Spitler on success in security: 'There's always that thing known as hard work' For the fifth consecutive year, SSN is profiling women who are making their mark in the traditionally male-dominated world of security. Debra Spitler, VP mobile access solutions for HID Global, is one of seven women featured.
By Martha Entwistle
Updated Wed October 16, 2013
IRVINE, Calif.—Mobile is a good word to describe Debra Spitler, VP mobile access solutions for HID Global. One of the most well known executives in the industry, Spitler has covered a lot of ground in her nearly 32 years in security.
One of the marquee projects Spitler has worked on in recent years is the NFC-enabled smartphone access control pilot project at Arizona State University. It was an important project for HID, and Spitler professionally, but ASU is also important to Spitler because it's where she went to school and began her career in security.

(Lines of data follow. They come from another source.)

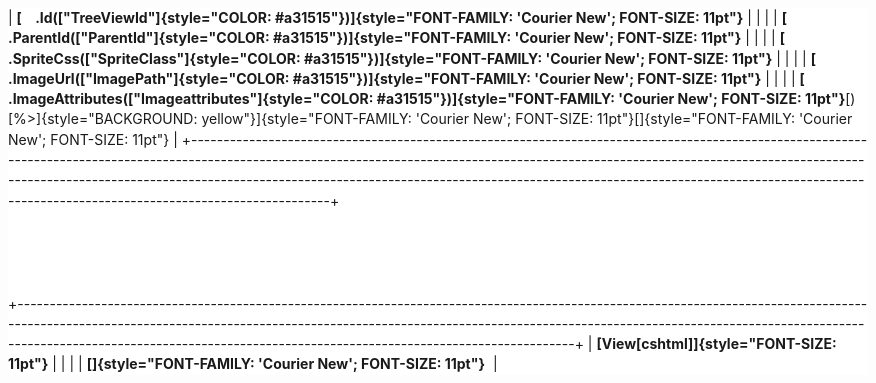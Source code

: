 | **[    .Id([\"TreeViewId\"]{style="COLOR: #a31515"})]{style="FONT-FAMILY: 'Courier New'; FONT-SIZE: 11pt"}**                                                                                                                                                                                                                                                                                                                        |
|                                                                                                                                                                                                                                                                                                                                                                                                                                     |
| **[    .ParentId([\"ParentId\"]{style="COLOR: #a31515"})]{style="FONT-FAMILY: 'Courier New'; FONT-SIZE: 11pt"}**                                                                                                                                                                                                                                                                                                                    |
|                                                                                                                                                                                                                                                                                                                                                                                                                                     |
| **[    .SpriteCss([\"SpriteClass\"]{style="COLOR: #a31515"})]{style="FONT-FAMILY: 'Courier New'; FONT-SIZE: 11pt"}**                                                                                                                                                                                                                                                                                                                |
|                                                                                                                                                                                                                                                                                                                                                                                                                                     |
| **[    .ImageUrl([\"ImagePath\"]{style="COLOR: #a31515"})]{style="FONT-FAMILY: 'Courier New'; FONT-SIZE: 11pt"}**                                                                                                                                                                                                                                                                                                                   |
|                                                                                                                                                                                                                                                                                                                                                                                                                                     |
| **[    .ImageAttributes([\"Imageattributes\"]{style="COLOR: #a31515"})]{style="FONT-FAMILY: 'Courier New'; FONT-SIZE: 11pt"}**[)[%\>]{style="BACKGROUND: yellow"}]{style="FONT-FAMILY: 'Courier New'; FONT-SIZE: 11pt"}[]{style="FONT-FAMILY: 'Courier New'; FONT-SIZE: 11pt"}                                                                                                                                                      |
+-------------------------------------------------------------------------------------------------------------------------------------------------------------------------------------------------------------------------------------------------------------------------------------------------------------------------------------------------------------------------------------------------------------------------------------+

 

 

+-----------------------------------------------------------------------------------------------------------------------------------------------------------------------------------------------------------------------------------------------------------------------------------------------------------------------------------------------------------------+
| **[View\[cshtml\]]{style="FONT-SIZE: 11pt"}**                                                                                                                                                                                                                                                                                                                   |
|                                                                                                                                                                                                                                                                                                                                                                 |
| **[]{style="FONT-FAMILY: 'Courier New'; FONT-SIZE: 11pt"}**                                                                                                                                                                                                                                                                                                     |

Her first job out of college was as a field territory sales representative for Honeywell. By the time she left Honeywell 18 years later, she was a national accounts manager.
To secure that first job, she had to complete a series of interviews, assessments of her mechanical aptitude, and issue an ultimatum. Honeywell wanted to hire her—but not for a few months. That timeline wasn't going to work for Spitler—she had a couple of other offers on the table—so she went to meet with a branch manager and said, “If you want to hire me, you need to do it now.”
The branch manager said he'd speak to his superiors. “They left me in the room for three hours,” she said. The manager eventually returned with a job offer. “He said if I could stick it out this long [waiting for him to return], I would never give up.”
“Looking back today, and knowing what I know now, I'm not sure I would have taken such a brash and forward approach,” Spitler said.
As a national accounts manager, she worked with larger customers “handling all their security needs from burg to fire to access to CCTV … and I handled those customers on a nationwide basis.”
She was also working long, long hours, so when she was approached about joining HID to start an end user program, she eventually agreed. “It was semi-related to what I'd been doing. … I thought this would be a good bridge into change without making a radical change,” Spitler said.
Next February, Spitler will mark 15 years at HID. When she started out at HID, it was a relatively small company. She thrived in the entrepreneurial atmosphere. “If you had an idea of something you wanted to do to grow [the business] it was easy to bring the idea to senior management,” she said. The company is a good place for ambitious entrepreneurial people, she said.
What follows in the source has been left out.